Emeric’s mouth hung slack, that bottom lip she’d more than nibbled upon flexing as if he couldn’t believe this turn of ill-fortune. Their hands pumped through the air, the shake stretching into such an awkward embrace both their fathers glanced over in confusion. “So I gathered,” Emeric mumbled, finally releasing
his grip to her fingers.
Stumbling back beside her father, Nadire tried to focus on Mirek, but her eyes couldn’t stop drifting to the shell-shocked son. Unlike the night before, spectacles perched upon the end of his sharp nose. Both them and the form-fitting, jet-black suit softened his heart-racing primal visage into one of the scholar Nadire accused him of not being. There was certainly no sign of goat horns, a foot-long forked tongue, or three-inch-long claws in the academic man laying a messenger bag upon the table.
Nor was there any hint when his naked body entwined with hers.
God’s blood, don’t think of that!
While Nadire did her best to not fall into a panic attack, Mr. Weir took command of the situation. “Normally, we would not want our clients to waste their precious time with such specious accusations…”
Mirek snickered under his breath, his thin upper lip rising enough to show a hooked tooth. “He knows not what he says,” the man whispered to himself, but it drew the wide-eyed glare of the professional liar trying to keep himself together.
“But,” Weir continued, “given the precarious and unorthodox situation I thought it best to try and solve this problem before it becomes a federal matter.”
Federal court?
Nadire whipped her head at her father, but he wouldn’t meet her gaze.
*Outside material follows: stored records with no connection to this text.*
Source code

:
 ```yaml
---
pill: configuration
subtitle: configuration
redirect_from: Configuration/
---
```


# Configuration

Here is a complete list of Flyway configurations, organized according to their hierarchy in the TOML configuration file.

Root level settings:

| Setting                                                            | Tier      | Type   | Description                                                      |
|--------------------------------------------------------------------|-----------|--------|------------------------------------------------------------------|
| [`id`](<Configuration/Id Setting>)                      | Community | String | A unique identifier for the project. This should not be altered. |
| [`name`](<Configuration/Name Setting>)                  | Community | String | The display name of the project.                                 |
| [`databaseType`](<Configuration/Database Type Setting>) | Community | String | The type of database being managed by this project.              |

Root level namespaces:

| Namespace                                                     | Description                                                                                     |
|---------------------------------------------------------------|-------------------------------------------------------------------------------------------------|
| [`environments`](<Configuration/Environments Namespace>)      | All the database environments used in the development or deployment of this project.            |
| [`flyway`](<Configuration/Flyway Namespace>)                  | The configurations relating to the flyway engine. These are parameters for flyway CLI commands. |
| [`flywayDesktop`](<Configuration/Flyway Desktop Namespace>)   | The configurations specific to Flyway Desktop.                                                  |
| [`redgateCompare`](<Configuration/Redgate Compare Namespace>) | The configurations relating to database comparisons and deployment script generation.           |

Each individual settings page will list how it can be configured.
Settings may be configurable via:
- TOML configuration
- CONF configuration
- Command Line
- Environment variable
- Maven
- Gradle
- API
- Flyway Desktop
All his wrath was focused on a man yanked from history. Mirek seemed to find the entire matter humorous, his fingers continuously dipping into his pockets. At first, he laid a few small cough drops on the table, but when Nadire caught sight of a tiny twig, Emeric slapped a hand over his father’s, and the mess all vanished.
“We’re willing to hear you out on neutral territory,” Weir finished.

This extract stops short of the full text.